After Orlando

If you work in a cultural institution, what do you do in response to a tragedy like the shooting in Orlando last week?

You see a lot of rainbow flags on social media and there’s a hashtag going round, #LoveIsLove. There have been gatherings in major cities, showing solidarity with Florida and letting each local LGBTQ community know they are celebrated and cherished.

These are wonderful things but I wanted us at the State Library of Queensland to do more.

On Monday morning, we fast-tracked a project to acquire a major piece of Australian LGBTQ oral history – the final interview tapes of Bernard King.

King was the flamboyant, gay, notoriously acid-tongued pioneer of Aussie TV cookery and talent shows. We discovered the tape as part of my weekly newsletter Marvellous, Electrical when I interviewed King’s biographer Stephanie Clifford-Smith.

You can read the Bernard King edition of Marvellous, Electrical here.

This is a major acquisition of materials from a forgotten Queensland icon whose work was under-represented in the state’s libraries and archives. You’ll see more about it through official channels in coming weeks.

The interviews will now be digitised by the library’s Queensland Memory team. State Library oral histories currently available online include the LGBT Lives: Oral Histories collection and the Greg Weir collection.

I have to say massive thanks to Dianne Byrne and Gavin Bannerman of Queensland Memory for helping us to pursue this acquisition.

I also spent my evenings this week investigating Queensland’s Panic Defence – a lingering clause of the state legal code which seems to allow killers to claim they were provoked to manslaughter if their victim made a homosexual pass at them.

Alongside celebration and solidarity, it’s important to look to our own doorsteps and recognise where prejudice and injustice can be found right before our eyes. Discussion of the Panic Defence led to some uncomfortable truths about murder and straight male privilege in Australia’s Sunshine State.

You can read Marvellous, Electrical: The Panic Defence here.
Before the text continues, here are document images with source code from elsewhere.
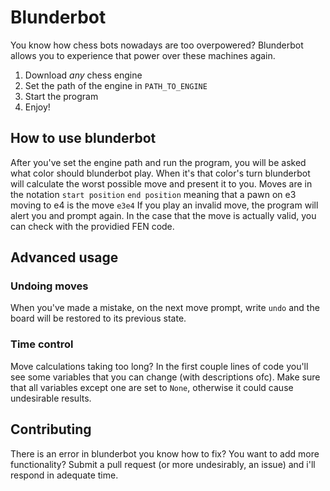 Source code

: # Blunderbot
You know how chess bots nowadays are too overpowered? Blunderbot allows you to experience that power over these machines again. 
1. Download *any* chess engine
2. Set the path of the engine in `PATH_TO_ENGINE`
3. Start the program
4. Enjoy!

## How to use blunderbot
After you've set the engine path and run the program, you will be asked what color should blunderbot play. When it's that color's turn blunderbot will calculate the worst possible move and present it to you. Moves are in the notation `start position` `end position` meaning that a pawn on e3 moving to e4 is the move `e3e4` If you play an invalid move, the program will alert you and prompt again. In the case that the move is actually valid, you can check with the providied FEN code.

## Advanced usage

### Undoing moves
When you've made a mistake, on the next move prompt, write `undo` and the board will be restored to its previous state.

### Time control
Move calculations taking too long? In the first couple lines of code you'll see some variables that you can change (with descriptions ofc). Make sure that all variables except one are set to `None`, otherwise it could cause undesirable results.

## Contributing
There is an error in blunderbot you know how to fix? You want to add more functionality? Submit a pull request (or more undesirably, an issue) and i'll respond in adequate time.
Marvellous, Electrical: Adventures of a Wandering Cook

Angela Hirst of Wandering Cooks tends the garden at her Brisbane food incubator

Brisbane is just shading into winter now, and while it doesn’t get too cold in subtropical Queensland, you still need to make a little effort if you want a place to feel cosy.
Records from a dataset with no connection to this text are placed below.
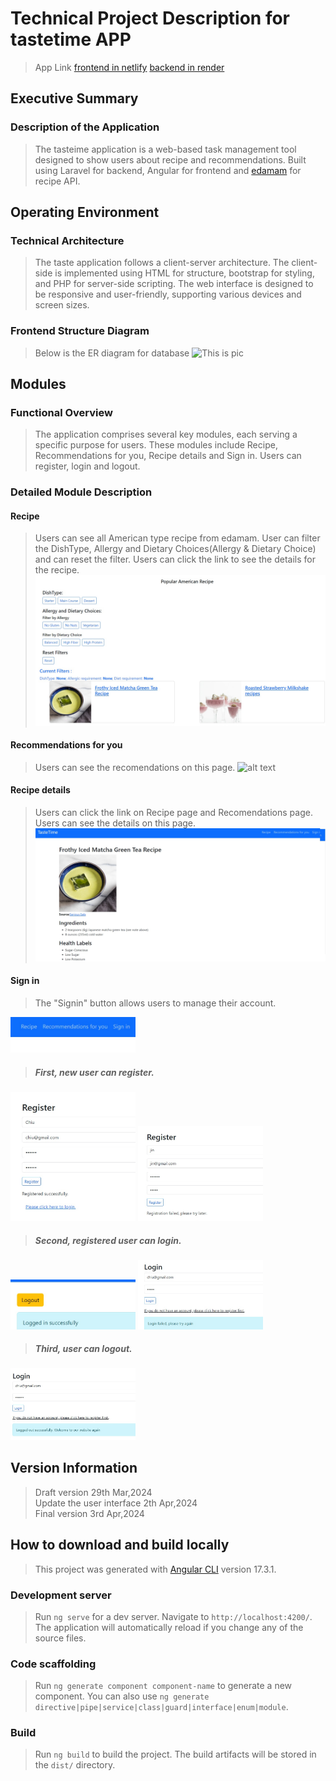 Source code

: # Technical Project Description for tastetime APP

> App Link
[frontend in netlify](https://cheerful-pasca-6e4742.netlify.app/)
[backend in render](https://u06-fullstack-recipe-app-cherryliuliuchen.onrender.com/api/register)

## Executive Summary
### Description of the Application
> The tasteime application is a web-based task management tool designed to show users about recipe and recommendations. Built using Laravel for backend, Angular for frontend and [edamam](https://developer.edamam.com/edamam-docs-recipe-api) for recipe API. 

## Operating Environment
### Technical Architecture
> The taste application follows a client-server architecture. The client-side is implemented using HTML for structure, bootstrap for styling, and PHP for server-side scripting. The web interface is designed to be responsive and user-friendly, supporting various devices and screen sizes.

### Frontend Structure Diagram
> Below is the ER diagram for database
![This is pic](pic/ER.jpg "pic ")


## Modules
### Functional Overview
> The application comprises several key modules, each serving a specific purpose for users. These modules include Recipe, Recommendations for you, Recipe details and Sign in. Users can register, login and logout.

### Detailed Module Description
#### Recipe
> Users can see all American type recipe from edamam. User can filter the DishType, Allergy and Dietary Choices(Allergy & Dietary Choice) and can reset the filter. Users can click the link to see the details for the recipe.
![alt text](src/assets/images/recipe.jpg)

#### Recommendations for you
> Users can see the recomendations on this page.
![alt text](src/assets/images/recommendation.jpg)

#### Recipe details
> Users can click the link on Recipe page and Recomendations page. Users can see the details on this page.
![alt text](src/assets/images/details.jpg)

#### Sign in
> The "Signin" button allows users to manage their account.
<img src="src/assets/images/signin.jpg" alt="Register Page" width="200"/>

> ##### First, new user can register.
<img src="src/assets/images/register.jpg" alt="Register Page" width="200"/>
<img src="src/assets/images/registerfailed.jpg" alt="Register Page" width="200"/>

> ##### Second, registered user can login.
<img src="src/assets/images/loginsuccessful.jpg" alt="Register Page" width="200"/>
<img src="src/assets/images/loginfailed.jpg" alt="Register Page" width="200"/>

> ##### Third, user can logout.
<img src="src/assets/images/logout.jpg" alt="Register Page" width="200"/>

## Version Information
> Draft version 29th Mar,2024  
> Update the user interface 2th Apr,2024  
> Final version 3rd Apr,2024

## How to download and build locally
> This project was generated with [Angular CLI](https://github.com/angular/angular-cli) version 17.3.1.

###  Development server
> Run `ng serve` for a dev server. Navigate to `http://localhost:4200/`. The application will automatically reload if you change any of the source files.

###  Code scaffolding
> Run `ng generate component component-name` to generate a new component. You can also use `ng generate directive|pipe|service|class|guard|interface|enum|module`.

###  Build
> Run `ng build` to build the project. The build artifacts will be stored in the `dist/` directory.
On the fringe of the cultural quarter, entrepreneur Angela Hirst is doing just that, as she plays host to the city’s most adventurous chefs and diners at her “food incubator” Wandering Cooks.

In this week’s newsletter, Angela explains the links between philosophy, architecture, permaculture, and her attempt to create a special place for culinary innovators in the heart of Brisbane.
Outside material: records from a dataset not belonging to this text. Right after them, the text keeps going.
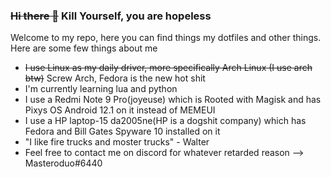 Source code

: ###  ~~Hi there 👋~~ Kill Yourself, you are hopeless

Welcome to my repo, here you can find things my dotfiles and other things. Here are some few things about me

- ~~I use Linux as my daily driver, more specifically Arch Linux (I use arch btw)~~ Screw Arch, Fedora is the new hot shit
- I'm currently learning lua and python
- I use a Redmi Note 9 Pro(joyeuse) which is Rooted with Magisk and has Pixys OS Android 12.1 on it instead of MEMEUI
- I use a HP laptop-15 da2005ne(HP is a dogshit company) which has Fedora and Bill Gates Spyware 10 installed on it
- "I like fire trucks and moster trucks" - Walter
- Feel free to contact me on discord for whatever retarded reason --> Masteroduo#6440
You can read this week’s Marvellous, Electrical here.

Beyond Panels: The Presenterless Future?

Our quest to mitigate guest speakers’ privilege, plus include audiences as participants in workshops and panel discussions, continues.

Last week I spoke at USQ – where audience members were invited on stage as part of my live-streamed presentation – and I also delivered a workshop “Are we asking the right questions of our digital future?” at Broadband for the Bush.

For the latter, I wanted to create a way of talking about the future that was open to all and could even be held in venues with limited access to technology.

I put together twelve provocations: 400-word texts, followed by questions which served to prompt discussion. Workshop participants were invited to choose one or two of the twelve provocations, read them, and then discuss them with their tablemates.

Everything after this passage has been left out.